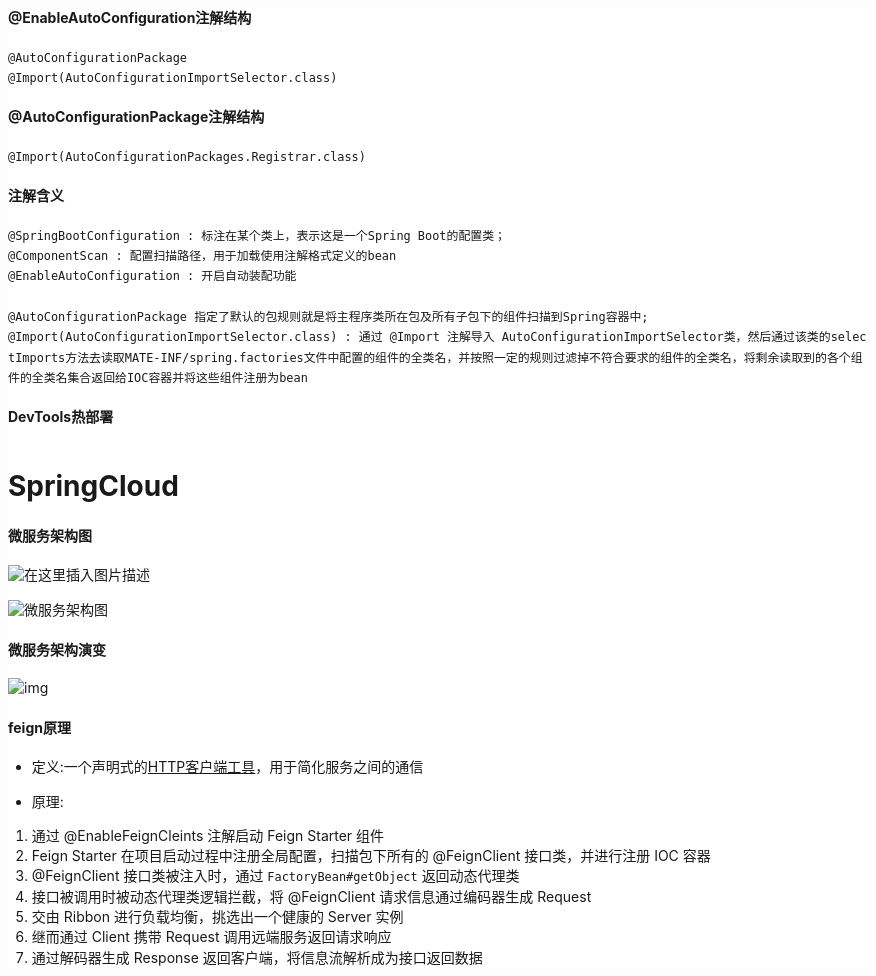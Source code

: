   #### @EnableAutoConfiguration注解结构

  ```
  @AutoConfigurationPackage
  @Import(AutoConfigurationImportSelector.class)
  ```

  #### @AutoConfigurationPackage注解结构

  ```
  @Import(AutoConfigurationPackages.Registrar.class)
  ```

  #### 注解含义

  ```
  @SpringBootConfiguration : 标注在某个类上，表示这是一个Spring Boot的配置类；
  @ComponentScan : 配置扫描路径，用于加载使用注解格式定义的bean
  @EnableAutoConfiguration : 开启自动装配功能
  
  @AutoConfigurationPackage 指定了默认的包规则就是将主程序类所在包及所有子包下的组件扫描到Spring容器中;
  @Import(AutoConfigurationImportSelector.class) : 通过 @Import 注解导入 AutoConfigurationImportSelector类，然后通过该类的selectImports方法去读取MATE-INF/spring.factories文件中配置的组件的全类名，并按照一定的规则过滤掉不符合要求的组件的全类名，将剩余读取到的各个组件的全类名集合返回给IOC容器并将这些组件注册为bean
  ```

#### DevTools热部署



# SpringCloud

#### 微服务架构图

![在这里插入图片描述](https://img-blog.csdnimg.cn/20190305130055240.png?x-oss-process=image/watermark,type_ZmFuZ3poZW5naGVpdGk,shadow_10,text_aHR0cHM6Ly9ibG9nLmNzZG4ubmV0L3cxMDE0MDc0Nzk0,size_16,color_FFFFFF,t_70)

![微服务架构图](https://img-blog.csdnimg.cn/20190305130804158.jpg?x-oss-process=image/watermark,type_ZmFuZ3poZW5naGVpdGk,shadow_10,text_aHR0cHM6Ly9ibG9nLmNzZG4ubmV0L3cxMDE0MDc0Nzk0,size_16,color_FFFFFF,t_70)

#### 微服务架构演变

![img](https://img-blog.csdnimg.cn/20191222122236182.jpg?x-oss-process=image/watermark,type_ZmFuZ3poZW5naGVpdGk,shadow_10,text_aHR0cHM6Ly9ibG9nLmNzZG4ubmV0L3cxMDE0MDc0Nzk0,size_16,color_FFFFFF,t_70)

#### feign原理

- 定义:一个声明式的[HTTP客户端工具](https://so.csdn.net/so/search?q=HTTP客户端工具&spm=1001.2101.3001.7020)，用于简化服务之间的通信

- 原理:

1. 通过 @EnableFeignCleints 注解启动 Feign Starter 组件
2. Feign Starter 在项目启动过程中注册全局配置，扫描包下所有的 @FeignClient 接口类，并进行注册 IOC 容器
3. @FeignClient 接口类被注入时，通过 `FactoryBean#getObject` 返回动态代理类
4. 接口被调用时被动态代理类逻辑拦截，将 @FeignClient 请求信息通过编码器生成 Request
5. 交由 Ribbon 进行负载均衡，挑选出一个健康的 Server 实例
6. 继而通过 Client 携带 Request 调用远端服务返回请求响应
7. 通过解码器生成 Response 返回客户端，将信息流解析成为接口返回数据

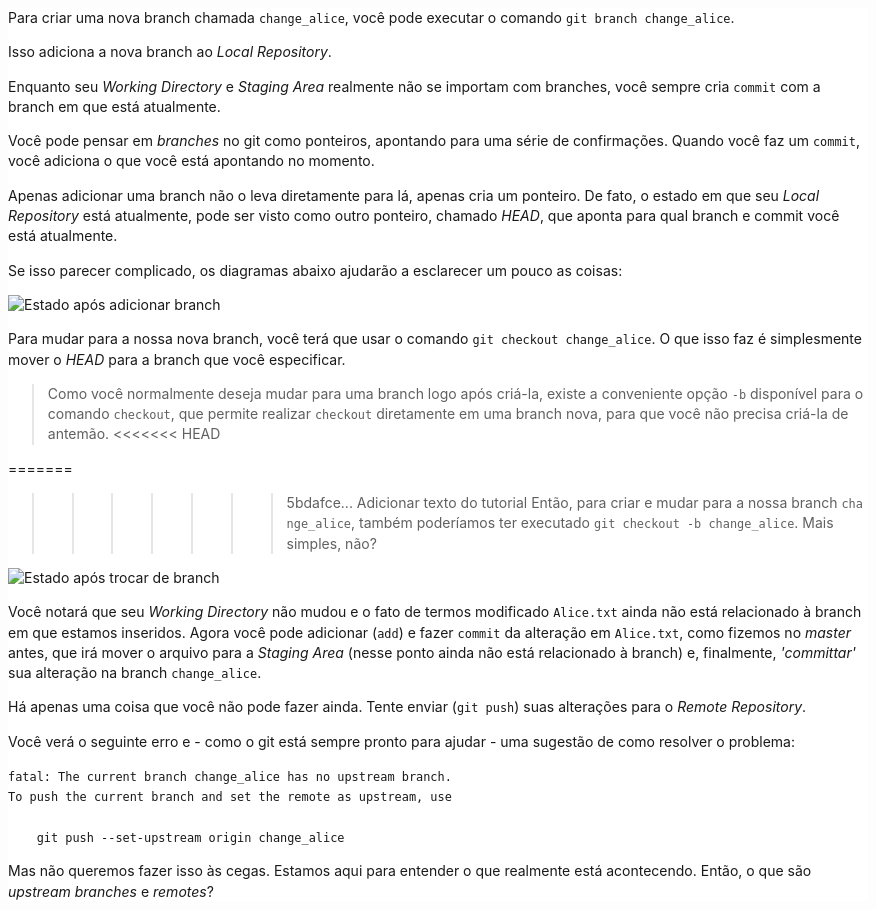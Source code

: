 Para criar uma nova branch chamada `change_alice`, você pode executar o comando `git branch change_alice`.

Isso adiciona a nova branch ao _Local Repository_.

Enquanto seu _Working Directory_ e _Staging Area_ realmente não se importam com branches, você sempre cria `commit` com a branch em que está atualmente.

Você pode pensar em _branches_ no git como ponteiros, apontando para uma série de confirmações. Quando você faz um `commit`, você adiciona o que você está apontando no momento.

Apenas adicionar uma branch não o leva diretamente para lá, apenas cria um ponteiro.
De fato, o estado em que seu _Local Repository_ está atualmente, pode ser visto como outro ponteiro, chamado _HEAD_, que aponta para qual branch e commit você está atualmente.

Se isso parecer complicado, os diagramas abaixo ajudarão a esclarecer um pouco as coisas:


![Estado após adicionar branch](https://user-images.githubusercontent.com/29241659/87479558-1bfcad80-c602-11ea-9ea6-a7611215540e.png)

Para mudar para a nossa nova branch, você terá que usar o comando `git checkout change_alice`. O que isso faz é simplesmente mover o _HEAD_ para a branch que você especificar.

> Como você normalmente deseja mudar para uma branch logo após criá-la, existe a conveniente opção `-b` disponível para o comando `checkout`, que permite realizar `checkout` diretamente em uma branch nova, para que você não precisa criá-la de antemão.
<<<<<<< HEAD
>
=======

>>>>>>> 5bdafce... Adicionar texto do tutorial
> Então, para criar e mudar para a nossa branch `change_alice`, também poderíamos ter executado `git checkout -b change_alice`. Mais simples, não?


![Estado após trocar de branch](https://user-images.githubusercontent.com/29241659/87479588-24ed7f00-c602-11ea-8a4b-c733d1da4826.png)

Você notará que seu _Working Directory_ não mudou e o fato de termos modificado `Alice.txt` ainda não está relacionado à branch em que estamos inseridos. Agora você pode adicionar (`add`) e fazer `commit` da alteração em `Alice.txt`, como fizemos no _master_ antes, que irá mover o arquivo para a _Staging Area_ (nesse ponto ainda não está relacionado à branch) e, finalmente, _'committar'_ sua alteração na branch `change_alice`.

Há apenas uma coisa que você não pode fazer ainda. Tente enviar (`git push`) suas alterações para o _Remote Repository_.

Você verá o seguinte erro e - como o git está sempre pronto para ajudar - uma sugestão de como resolver o problema:

```ShellSession
fatal: The current branch change_alice has no upstream branch.
To push the current branch and set the remote as upstream, use

    git push --set-upstream origin change_alice 
```

Mas não queremos fazer isso às cegas. Estamos aqui para entender o que realmente está acontecendo. Então, o que são _upstream branches_ e _remotes_?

◇ ◇ ◇

Above are some records. Output exactly the lines from the one that contains "5. 交由 Ribbon 进行负载均衡，挑选出一个健康的 Server 实例" to the one that contains "texto do tutorial", keeping both, and omit the pictures.

5. 交由 Ribbon 进行负载均衡，挑选出一个健康的 Server 实例
6. 继而通过 Client 携带 Request 调用远端服务返回请求响应
7. 通过解码器生成 Response 返回客户端，将信息流解析成为接口返回数据

Source code

: Para criar uma nova branch chamada `change_alice`, você pode executar o comando `git branch change_alice`.

Isso adiciona a nova branch ao _Local Repository_.

Enquanto seu _Working Directory_ e _Staging Area_ realmente não se importam com branches, você sempre cria `commit` com a branch em que está atualmente.

Você pode pensar em _branches_ no git como ponteiros, apontando para uma série de confirmações. Quando você faz um `commit`, você adiciona o que você está apontando no momento.

Apenas adicionar uma branch não o leva diretamente para lá, apenas cria um ponteiro.
De fato, o estado em que seu _Local Repository_ está atualmente, pode ser visto como outro ponteiro, chamado _HEAD_, que aponta para qual branch e commit você está atualmente.

Se isso parecer complicado, os diagramas abaixo ajudarão a esclarecer um pouco as coisas:


![Estado após adicionar branch](https://user-images.githubusercontent.com/29241659/87479558-1bfcad80-c602-11ea-9ea6-a7611215540e.png)

Para mudar para a nossa nova branch, você terá que usar o comando `git checkout change_alice`. O que isso faz é simplesmente mover o _HEAD_ para a branch que você especificar.

> Como você normalmente deseja mudar para uma branch logo após criá-la, existe a conveniente opção `-b` disponível para o comando `checkout`, que permite realizar `checkout` diretamente em uma branch nova, para que você não precisa criá-la de antemão.
<<<<<<< HEAD
>
=======

>>>>>>> 5bdafce... Adicionar texto do tutorial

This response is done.